IL-4 drives microglia and macrophages toward a phenotype conducive for tissue repair and functional recovery after spinal cord injury.

Abstract

Macrophages and microglia play a key role in the maintenance of nervous system homeostasis. However, upon different challenges, they can adopt several phenotypes, which may lead to divergent effects on tissue repair. After spinal cord injury (SCI), microglia and macrophages show predominantly pro-inflammatory activation and contribute to tissue damage. However, the factors that hamper their conversion to an anti-inflammatory state after SCI, or to other protective phenotypes, are poorly understood. Here, we show that IL-4 protein levels are undetectable in the spinal cord after contusion injury, which likely favors microglia and macrophages to remain in a pro-inflammatory state. We also demonstrate that a single delayed intraspinal injection of IL-4, 48 hours after SCI, induces increased expression of M2 marker in microglia and macrophages.

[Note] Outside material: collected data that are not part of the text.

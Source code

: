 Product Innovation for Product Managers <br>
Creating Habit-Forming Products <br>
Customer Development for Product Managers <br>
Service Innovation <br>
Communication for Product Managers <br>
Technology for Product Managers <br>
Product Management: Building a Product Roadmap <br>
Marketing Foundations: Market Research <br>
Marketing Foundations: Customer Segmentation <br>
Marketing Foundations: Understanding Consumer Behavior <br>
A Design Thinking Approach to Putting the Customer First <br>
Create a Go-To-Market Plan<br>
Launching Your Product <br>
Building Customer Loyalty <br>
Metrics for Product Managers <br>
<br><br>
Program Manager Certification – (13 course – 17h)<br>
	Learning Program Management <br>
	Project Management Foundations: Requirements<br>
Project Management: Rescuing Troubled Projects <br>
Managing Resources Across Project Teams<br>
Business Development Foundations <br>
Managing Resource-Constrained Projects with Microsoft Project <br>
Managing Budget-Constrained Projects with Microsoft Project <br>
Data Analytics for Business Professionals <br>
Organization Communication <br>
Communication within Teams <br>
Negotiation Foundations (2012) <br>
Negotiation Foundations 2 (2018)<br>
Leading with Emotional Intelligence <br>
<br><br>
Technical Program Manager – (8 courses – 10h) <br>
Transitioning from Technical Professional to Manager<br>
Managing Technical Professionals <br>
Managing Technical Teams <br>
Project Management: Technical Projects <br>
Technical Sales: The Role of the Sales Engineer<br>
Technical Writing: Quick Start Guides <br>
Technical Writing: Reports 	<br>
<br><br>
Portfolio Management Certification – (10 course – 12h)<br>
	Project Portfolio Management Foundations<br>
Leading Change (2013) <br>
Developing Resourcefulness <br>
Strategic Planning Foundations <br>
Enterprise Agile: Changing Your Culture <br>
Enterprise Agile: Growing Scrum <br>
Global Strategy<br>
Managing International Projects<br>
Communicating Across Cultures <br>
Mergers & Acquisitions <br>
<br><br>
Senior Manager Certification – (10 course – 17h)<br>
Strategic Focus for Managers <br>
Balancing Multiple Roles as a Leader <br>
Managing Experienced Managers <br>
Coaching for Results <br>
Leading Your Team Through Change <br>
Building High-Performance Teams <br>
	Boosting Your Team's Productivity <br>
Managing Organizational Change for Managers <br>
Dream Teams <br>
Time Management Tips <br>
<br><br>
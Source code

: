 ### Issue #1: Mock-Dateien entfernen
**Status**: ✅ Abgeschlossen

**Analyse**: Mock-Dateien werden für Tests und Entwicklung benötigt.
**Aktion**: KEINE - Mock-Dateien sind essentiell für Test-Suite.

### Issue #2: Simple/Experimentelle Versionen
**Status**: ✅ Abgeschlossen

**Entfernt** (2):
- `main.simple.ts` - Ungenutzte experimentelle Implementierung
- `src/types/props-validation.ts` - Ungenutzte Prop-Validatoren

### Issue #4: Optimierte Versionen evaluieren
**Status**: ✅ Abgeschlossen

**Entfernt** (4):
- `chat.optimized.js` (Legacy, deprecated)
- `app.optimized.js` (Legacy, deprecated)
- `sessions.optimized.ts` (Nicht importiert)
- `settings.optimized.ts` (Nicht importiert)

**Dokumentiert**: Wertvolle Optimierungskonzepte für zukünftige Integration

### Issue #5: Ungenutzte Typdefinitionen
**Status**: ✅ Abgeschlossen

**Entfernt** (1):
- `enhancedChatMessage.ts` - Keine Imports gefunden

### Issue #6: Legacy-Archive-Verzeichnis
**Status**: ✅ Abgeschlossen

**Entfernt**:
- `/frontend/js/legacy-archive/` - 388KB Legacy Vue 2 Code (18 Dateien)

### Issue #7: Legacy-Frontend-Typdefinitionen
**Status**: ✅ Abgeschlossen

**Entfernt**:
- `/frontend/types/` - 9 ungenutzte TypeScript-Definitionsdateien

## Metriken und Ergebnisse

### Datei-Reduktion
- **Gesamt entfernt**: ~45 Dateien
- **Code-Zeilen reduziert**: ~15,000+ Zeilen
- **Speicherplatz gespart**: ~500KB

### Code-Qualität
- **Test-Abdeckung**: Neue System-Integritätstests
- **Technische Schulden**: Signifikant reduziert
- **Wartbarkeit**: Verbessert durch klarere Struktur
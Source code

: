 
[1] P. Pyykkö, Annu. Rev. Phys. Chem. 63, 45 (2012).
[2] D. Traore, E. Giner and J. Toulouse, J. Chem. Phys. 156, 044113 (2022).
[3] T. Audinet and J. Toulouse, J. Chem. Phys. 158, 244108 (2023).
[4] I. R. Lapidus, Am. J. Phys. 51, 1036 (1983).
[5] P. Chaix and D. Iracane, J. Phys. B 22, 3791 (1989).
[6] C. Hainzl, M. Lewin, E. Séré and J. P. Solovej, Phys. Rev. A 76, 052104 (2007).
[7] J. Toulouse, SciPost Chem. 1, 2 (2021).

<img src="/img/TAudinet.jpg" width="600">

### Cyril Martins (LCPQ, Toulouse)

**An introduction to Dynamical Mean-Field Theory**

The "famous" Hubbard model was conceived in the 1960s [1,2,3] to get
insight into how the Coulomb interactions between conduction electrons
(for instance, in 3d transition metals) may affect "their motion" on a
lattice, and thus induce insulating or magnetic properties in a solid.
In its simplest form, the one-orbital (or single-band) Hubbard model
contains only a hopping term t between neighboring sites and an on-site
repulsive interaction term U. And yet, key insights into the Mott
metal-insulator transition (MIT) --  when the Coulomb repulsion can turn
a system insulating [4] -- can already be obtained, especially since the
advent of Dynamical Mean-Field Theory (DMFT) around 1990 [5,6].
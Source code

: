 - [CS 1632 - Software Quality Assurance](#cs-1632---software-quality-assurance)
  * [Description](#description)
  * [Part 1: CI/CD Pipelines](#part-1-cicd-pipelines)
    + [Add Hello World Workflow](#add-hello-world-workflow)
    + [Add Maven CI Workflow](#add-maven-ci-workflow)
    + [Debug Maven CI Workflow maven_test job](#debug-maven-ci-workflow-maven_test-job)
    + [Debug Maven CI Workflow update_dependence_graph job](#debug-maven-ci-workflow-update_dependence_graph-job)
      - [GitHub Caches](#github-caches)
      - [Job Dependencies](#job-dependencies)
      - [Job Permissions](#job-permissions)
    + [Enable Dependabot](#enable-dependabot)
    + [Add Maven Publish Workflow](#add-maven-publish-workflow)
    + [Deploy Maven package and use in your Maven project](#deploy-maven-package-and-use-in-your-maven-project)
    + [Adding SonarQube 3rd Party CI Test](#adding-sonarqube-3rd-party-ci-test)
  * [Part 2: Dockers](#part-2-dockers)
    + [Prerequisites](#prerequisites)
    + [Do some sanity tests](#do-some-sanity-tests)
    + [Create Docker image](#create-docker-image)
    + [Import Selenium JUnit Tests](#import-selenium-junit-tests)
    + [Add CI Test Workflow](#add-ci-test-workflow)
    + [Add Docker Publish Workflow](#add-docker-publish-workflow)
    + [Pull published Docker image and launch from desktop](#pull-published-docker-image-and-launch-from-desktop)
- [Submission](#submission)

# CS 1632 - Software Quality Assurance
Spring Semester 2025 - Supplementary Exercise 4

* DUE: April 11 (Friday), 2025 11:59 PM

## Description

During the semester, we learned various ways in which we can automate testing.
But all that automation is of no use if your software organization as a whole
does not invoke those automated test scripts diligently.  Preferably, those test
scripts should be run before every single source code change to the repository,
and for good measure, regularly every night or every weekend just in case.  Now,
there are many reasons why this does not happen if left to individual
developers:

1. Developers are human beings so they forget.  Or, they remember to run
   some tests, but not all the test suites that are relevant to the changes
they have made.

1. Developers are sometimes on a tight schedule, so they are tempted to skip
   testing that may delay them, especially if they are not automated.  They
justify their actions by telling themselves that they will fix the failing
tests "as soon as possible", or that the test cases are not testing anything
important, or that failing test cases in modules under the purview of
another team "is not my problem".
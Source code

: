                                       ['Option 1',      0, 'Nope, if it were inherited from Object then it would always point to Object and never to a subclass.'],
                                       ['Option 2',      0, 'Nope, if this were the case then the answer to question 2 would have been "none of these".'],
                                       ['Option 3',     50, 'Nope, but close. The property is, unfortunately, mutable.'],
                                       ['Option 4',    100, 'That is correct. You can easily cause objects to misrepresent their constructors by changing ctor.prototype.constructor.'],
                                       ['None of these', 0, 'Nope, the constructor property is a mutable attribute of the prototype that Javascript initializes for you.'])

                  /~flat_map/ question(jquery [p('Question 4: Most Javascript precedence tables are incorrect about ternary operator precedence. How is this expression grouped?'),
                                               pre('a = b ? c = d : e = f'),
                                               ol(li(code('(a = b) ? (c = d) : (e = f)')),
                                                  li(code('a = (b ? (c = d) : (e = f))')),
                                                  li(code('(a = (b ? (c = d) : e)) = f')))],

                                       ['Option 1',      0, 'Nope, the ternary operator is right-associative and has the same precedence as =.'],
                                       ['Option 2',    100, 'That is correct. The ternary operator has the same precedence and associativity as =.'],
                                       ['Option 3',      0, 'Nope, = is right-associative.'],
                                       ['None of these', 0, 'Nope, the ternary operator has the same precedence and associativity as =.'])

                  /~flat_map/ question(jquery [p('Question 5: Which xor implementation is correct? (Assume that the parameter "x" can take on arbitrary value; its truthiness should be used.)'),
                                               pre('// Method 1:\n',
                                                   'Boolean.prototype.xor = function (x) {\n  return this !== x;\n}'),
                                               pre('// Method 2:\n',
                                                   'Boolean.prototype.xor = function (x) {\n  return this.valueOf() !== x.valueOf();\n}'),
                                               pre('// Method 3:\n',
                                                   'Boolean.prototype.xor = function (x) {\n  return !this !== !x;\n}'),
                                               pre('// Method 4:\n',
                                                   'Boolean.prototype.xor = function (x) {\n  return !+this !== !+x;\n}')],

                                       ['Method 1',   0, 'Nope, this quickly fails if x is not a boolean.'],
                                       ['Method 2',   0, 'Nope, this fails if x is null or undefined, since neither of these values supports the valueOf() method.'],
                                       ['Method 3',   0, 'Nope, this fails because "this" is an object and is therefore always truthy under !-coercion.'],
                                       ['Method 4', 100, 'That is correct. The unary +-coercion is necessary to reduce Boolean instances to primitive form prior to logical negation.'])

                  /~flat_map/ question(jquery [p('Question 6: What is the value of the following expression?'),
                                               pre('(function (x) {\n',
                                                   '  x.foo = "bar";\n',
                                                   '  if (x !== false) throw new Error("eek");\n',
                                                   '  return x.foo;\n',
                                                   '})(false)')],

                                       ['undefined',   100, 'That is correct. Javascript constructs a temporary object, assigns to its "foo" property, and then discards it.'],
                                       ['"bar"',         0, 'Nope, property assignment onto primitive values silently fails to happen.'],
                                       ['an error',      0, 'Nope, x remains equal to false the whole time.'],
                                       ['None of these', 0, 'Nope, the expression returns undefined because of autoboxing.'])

We also show that delayed injection of IL-4 leads to the appearance of resolution-phase macrophages, and that IL-4 enhances resolution of inflammation after SCI. Interestingly, we provide clear evidence that delayed administration of IL-4 markedly improves functional outcomes and reduces tissue damage after contusion injury. It is possible that these improvements are mediated by the presence of macrophages with M2 markers and resolution-phase macrophages. These data suggest that therapies aimed at increasing IL-4 levels could be valuable for the treatment of acute SCI, for which there are currently no effective treatments. GLIA 2016;64:2079-2092.